* [BRIEF] Your output must reproduce all the records below precisely and contain no pictures.

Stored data
== Segment start ==

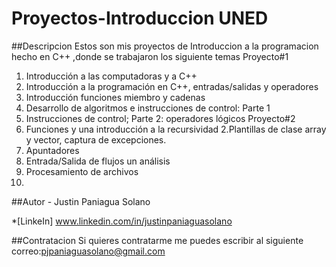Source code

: # Proyectos-Introduccion UNED
##Descripcion
Estos son mis proyectos de Introduccion a la programacion hecho en C++ ,donde se trabajaron los siguiente temas 
Proyecto#1
1. Introducción a las computadoras y a C++  
2. Introducción a la programación en C++, entradas/salidas y operadores  
3. Introducción funciones miembro y cadenas
4.  Desarrollo de algoritmos e instrucciones de control: Parte 1  
5.  Instrucciones de control; Parte 2: operadores lógicos
Proyecto#2
1. Funciones y una introducción a la recursividad 
2.Plantillas de clase array y vector, captura de excepciones. 
3. Apuntadores 
4. Entrada/Salida de flujos un análisis 
5. Procesamiento de archivos
6. 
##Autor -
Justin Paniagua Solano

*[LinkeIn] www.linkedin.com/in/justinpaniaguasolano

##Contratacion
Si quieres contratarme me puedes escribir al siguiente correo:pjpaniaguasolano@gmail.com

== Segment end ==

* [RESPONSE TO THE TASK]
Source code

: # Proyectos-Introduccion UNED
##Descripcion
Estos son mis proyectos de Introduccion a la programacion hecho en C++ ,donde se trabajaron los siguiente temas 
Proyecto#1
1. Introducción a las computadoras y a C++  
2. Introducción a la programación en C++, entradas/salidas y operadores  
3. Introducción funciones miembro y cadenas
4.  Desarrollo de algoritmos e instrucciones de control: Parte 1  
5.  Instrucciones de control; Parte 2: operadores lógicos
Proyecto#2
1. Funciones y una introducción a la recursividad 
2.Plantillas de clase array y vector, captura de excepciones. 
3. Apuntadores 
4. Entrada/Salida de flujos un análisis 
5. Procesamiento de archivos
6. 
##Autor -
Justin Paniagua Solano

*[LinkeIn] www.linkedin.com/in/justinpaniaguasolano

##Contratacion
Si quieres contratarme me puedes escribir al siguiente correo:pjpaniaguasolano@gmail.com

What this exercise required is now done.